Dataset records:
------------

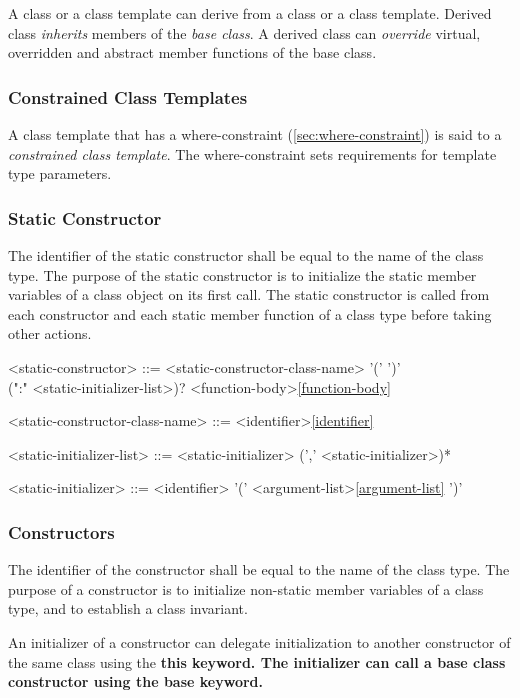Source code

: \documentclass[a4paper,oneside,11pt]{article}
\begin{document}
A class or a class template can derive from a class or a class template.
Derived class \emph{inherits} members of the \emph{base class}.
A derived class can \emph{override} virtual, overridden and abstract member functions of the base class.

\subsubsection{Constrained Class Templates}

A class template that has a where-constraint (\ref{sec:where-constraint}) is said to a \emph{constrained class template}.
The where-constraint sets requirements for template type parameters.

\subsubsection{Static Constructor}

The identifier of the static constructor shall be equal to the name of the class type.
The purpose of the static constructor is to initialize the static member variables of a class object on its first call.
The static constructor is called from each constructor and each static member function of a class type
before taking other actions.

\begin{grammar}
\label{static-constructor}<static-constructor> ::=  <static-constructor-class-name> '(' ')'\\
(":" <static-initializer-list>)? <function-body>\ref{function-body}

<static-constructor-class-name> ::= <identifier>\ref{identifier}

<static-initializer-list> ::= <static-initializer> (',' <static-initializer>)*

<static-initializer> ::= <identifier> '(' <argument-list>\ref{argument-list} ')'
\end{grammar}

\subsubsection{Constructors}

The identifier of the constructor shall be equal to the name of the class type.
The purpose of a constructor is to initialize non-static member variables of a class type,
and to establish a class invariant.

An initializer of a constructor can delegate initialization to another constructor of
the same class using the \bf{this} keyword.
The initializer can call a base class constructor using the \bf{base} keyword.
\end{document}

------------

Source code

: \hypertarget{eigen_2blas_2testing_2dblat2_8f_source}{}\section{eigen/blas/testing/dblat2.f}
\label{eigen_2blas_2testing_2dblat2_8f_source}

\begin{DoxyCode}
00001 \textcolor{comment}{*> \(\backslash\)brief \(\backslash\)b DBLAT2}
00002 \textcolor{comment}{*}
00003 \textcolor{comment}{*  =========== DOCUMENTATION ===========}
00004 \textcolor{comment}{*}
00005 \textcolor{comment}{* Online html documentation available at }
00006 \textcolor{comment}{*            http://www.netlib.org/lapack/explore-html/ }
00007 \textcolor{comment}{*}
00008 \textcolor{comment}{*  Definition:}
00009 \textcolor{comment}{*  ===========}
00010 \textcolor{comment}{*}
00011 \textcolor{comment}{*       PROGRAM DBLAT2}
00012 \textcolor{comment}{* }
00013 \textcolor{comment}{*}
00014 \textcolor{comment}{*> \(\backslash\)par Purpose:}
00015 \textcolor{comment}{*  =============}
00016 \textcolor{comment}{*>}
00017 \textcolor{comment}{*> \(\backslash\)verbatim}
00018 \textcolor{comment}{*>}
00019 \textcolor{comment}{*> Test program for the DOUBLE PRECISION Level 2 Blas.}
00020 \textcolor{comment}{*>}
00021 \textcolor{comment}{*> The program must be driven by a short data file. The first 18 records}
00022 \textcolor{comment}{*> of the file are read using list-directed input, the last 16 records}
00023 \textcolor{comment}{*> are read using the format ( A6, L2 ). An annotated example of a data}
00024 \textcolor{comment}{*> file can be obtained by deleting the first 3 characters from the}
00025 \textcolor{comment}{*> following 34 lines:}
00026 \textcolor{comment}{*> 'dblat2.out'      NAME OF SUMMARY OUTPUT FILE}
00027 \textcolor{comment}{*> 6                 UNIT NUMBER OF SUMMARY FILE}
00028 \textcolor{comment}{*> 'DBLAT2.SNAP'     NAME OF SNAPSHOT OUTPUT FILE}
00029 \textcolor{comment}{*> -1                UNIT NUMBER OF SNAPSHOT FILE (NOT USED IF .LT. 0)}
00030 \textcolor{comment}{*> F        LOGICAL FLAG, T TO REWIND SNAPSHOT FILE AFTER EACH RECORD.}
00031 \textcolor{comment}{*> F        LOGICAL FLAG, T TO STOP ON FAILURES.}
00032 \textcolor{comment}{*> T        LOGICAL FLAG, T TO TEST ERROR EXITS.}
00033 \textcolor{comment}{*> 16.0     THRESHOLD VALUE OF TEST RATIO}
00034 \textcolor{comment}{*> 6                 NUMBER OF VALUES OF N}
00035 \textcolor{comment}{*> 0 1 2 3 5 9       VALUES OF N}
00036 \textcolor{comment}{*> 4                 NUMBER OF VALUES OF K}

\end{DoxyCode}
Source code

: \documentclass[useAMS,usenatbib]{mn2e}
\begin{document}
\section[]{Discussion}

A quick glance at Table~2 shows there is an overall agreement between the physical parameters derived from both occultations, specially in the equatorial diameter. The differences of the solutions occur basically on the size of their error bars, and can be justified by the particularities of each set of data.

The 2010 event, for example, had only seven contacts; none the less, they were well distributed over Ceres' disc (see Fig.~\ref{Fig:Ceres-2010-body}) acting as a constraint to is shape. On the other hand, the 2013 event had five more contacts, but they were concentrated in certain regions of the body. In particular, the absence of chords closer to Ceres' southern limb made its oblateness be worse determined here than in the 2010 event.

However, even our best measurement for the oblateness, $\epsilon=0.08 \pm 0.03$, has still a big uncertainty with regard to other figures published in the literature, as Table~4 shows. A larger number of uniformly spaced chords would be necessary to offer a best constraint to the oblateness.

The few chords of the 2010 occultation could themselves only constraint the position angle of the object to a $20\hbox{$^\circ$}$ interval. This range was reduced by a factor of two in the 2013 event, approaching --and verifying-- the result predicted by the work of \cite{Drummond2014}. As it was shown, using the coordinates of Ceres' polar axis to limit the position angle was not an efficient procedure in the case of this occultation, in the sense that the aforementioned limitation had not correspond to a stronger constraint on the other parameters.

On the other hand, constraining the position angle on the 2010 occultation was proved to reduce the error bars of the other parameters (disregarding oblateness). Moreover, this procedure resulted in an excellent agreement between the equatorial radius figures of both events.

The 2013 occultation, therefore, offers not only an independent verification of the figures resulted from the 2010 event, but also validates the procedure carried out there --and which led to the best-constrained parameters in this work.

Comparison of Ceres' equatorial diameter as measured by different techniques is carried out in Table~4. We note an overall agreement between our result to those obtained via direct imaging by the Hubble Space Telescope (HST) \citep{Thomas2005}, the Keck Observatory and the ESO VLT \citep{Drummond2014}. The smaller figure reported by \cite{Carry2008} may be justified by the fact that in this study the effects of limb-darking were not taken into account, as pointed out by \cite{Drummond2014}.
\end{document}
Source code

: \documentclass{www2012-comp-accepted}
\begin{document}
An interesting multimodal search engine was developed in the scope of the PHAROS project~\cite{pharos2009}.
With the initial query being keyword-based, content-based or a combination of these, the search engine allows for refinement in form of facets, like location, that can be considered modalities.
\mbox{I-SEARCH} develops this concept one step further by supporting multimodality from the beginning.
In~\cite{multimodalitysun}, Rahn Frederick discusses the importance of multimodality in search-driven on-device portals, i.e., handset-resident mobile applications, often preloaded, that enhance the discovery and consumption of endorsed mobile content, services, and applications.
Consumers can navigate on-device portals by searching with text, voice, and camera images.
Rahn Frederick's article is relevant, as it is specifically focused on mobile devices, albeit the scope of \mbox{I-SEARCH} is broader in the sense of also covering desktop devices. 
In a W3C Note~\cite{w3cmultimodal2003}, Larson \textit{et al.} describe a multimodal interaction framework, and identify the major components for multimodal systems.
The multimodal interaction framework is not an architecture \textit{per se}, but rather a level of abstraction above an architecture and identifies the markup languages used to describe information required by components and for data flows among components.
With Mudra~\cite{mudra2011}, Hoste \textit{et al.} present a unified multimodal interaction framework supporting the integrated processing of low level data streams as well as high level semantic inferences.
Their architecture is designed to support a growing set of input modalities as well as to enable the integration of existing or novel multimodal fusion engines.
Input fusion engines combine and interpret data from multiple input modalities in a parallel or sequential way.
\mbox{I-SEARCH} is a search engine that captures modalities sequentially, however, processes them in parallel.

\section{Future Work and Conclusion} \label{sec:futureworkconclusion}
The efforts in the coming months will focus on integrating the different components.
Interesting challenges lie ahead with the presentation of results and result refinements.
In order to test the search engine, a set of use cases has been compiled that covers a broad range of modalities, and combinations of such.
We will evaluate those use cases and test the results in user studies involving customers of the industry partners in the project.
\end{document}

------------

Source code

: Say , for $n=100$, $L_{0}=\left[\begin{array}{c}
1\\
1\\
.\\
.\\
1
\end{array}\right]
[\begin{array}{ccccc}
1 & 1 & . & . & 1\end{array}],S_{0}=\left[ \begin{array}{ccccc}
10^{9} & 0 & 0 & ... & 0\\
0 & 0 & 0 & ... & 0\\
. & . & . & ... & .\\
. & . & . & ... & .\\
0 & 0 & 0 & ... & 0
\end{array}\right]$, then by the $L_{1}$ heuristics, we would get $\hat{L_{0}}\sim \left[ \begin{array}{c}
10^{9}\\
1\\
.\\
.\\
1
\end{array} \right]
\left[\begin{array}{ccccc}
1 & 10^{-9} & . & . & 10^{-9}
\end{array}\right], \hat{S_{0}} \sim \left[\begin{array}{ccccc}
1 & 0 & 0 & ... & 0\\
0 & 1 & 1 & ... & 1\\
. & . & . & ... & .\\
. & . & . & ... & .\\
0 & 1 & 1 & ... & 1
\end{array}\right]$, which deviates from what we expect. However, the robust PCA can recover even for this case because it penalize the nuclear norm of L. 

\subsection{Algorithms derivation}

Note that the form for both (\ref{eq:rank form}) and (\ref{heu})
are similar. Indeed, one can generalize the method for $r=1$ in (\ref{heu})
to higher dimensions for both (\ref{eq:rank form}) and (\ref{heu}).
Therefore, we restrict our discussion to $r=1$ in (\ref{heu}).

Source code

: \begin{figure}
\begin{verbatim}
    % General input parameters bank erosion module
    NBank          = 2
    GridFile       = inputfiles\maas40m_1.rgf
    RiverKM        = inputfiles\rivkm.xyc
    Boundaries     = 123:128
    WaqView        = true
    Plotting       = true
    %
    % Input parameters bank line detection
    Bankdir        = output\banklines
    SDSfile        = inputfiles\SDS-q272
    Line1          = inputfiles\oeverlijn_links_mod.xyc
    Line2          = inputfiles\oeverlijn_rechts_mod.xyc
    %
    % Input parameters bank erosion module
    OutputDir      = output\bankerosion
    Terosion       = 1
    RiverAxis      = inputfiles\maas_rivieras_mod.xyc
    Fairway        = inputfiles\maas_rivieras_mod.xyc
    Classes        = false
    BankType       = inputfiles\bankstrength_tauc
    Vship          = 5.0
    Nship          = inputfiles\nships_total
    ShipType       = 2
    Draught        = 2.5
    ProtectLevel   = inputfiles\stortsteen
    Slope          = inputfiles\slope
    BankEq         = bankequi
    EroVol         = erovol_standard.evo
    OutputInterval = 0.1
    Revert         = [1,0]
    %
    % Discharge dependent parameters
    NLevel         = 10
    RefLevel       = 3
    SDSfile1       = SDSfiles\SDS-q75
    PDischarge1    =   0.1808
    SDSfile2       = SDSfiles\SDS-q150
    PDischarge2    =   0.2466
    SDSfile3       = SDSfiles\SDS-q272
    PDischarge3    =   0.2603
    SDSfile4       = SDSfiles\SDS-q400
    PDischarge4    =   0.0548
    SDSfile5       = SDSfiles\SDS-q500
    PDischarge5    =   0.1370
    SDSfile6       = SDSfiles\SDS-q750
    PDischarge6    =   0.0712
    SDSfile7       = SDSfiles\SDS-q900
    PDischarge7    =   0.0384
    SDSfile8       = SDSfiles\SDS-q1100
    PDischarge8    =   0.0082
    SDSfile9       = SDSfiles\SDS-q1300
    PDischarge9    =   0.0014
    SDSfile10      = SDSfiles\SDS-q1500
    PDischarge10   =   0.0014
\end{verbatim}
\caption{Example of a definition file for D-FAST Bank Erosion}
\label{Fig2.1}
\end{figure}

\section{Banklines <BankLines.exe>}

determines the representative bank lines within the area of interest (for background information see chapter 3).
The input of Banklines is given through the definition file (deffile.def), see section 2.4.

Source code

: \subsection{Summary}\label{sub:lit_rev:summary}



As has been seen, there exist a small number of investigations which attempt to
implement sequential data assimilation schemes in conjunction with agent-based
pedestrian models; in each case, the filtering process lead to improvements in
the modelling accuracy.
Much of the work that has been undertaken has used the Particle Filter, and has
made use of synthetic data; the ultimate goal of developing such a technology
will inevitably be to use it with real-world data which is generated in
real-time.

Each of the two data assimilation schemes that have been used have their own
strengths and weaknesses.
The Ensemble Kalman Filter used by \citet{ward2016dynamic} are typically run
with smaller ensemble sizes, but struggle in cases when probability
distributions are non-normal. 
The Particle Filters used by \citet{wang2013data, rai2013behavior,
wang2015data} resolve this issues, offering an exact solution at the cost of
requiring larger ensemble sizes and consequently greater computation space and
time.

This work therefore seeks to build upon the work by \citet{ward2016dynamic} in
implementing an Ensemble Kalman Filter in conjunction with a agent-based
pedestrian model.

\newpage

------------

▸ **ACTIVITY**
Go to the line with "An interesting multimodal" in the entries above and repeat every line from there through the line with "services, and applications.", exactly and with no other text.

▸ **ANSWER BOX**
An interesting multimodal search engine was developed in the scope of the PHAROS project~\cite{pharos2009}.
With the initial query being keyword-based, content-based or a combination of these, the search engine allows for refinement in form of facets, like location, that can be considered modalities.
\mbox{I-SEARCH} develops this concept one step further by supporting multimodality from the beginning.
In~\cite{multimodalitysun}, Rahn Frederick discusses the importance of multimodality in search-driven on-device portals, i.e., handset-resident mobile applications, often preloaded, that enhance the discovery and consumption of endorsed mobile content, services, and applications.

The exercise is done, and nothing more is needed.